═══ The records

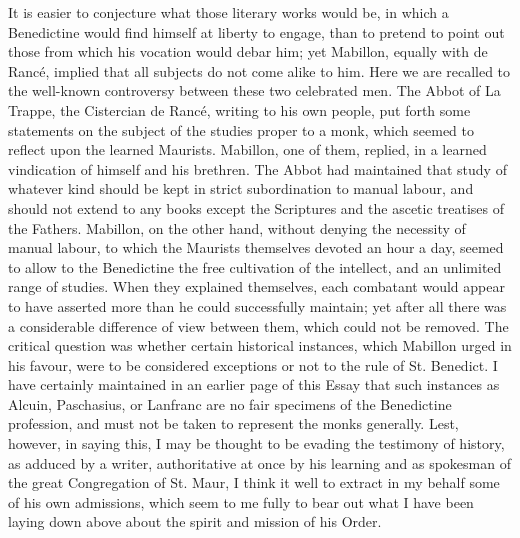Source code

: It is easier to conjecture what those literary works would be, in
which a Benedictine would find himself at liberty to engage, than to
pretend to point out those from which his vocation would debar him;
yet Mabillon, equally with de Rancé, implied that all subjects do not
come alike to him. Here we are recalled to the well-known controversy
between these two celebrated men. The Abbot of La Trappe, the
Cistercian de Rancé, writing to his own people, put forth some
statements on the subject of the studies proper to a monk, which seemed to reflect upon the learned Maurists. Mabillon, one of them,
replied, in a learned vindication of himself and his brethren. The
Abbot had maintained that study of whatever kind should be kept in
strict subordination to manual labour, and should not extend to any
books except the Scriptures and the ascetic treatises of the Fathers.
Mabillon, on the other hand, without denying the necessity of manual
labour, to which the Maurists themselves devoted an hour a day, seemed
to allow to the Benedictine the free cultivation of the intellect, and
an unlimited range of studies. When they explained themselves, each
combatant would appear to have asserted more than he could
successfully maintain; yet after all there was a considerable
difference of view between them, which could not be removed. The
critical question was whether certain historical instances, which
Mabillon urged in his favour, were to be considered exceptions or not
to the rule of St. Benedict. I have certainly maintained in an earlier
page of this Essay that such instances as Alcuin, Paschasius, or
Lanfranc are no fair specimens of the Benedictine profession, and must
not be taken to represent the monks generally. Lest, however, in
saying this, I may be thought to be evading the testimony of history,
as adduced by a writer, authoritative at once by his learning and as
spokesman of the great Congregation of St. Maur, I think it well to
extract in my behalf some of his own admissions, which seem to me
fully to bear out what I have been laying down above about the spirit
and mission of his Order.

══════

Work item: Say only how many lines above contain "themselves", with no other words.

Exercise output: 2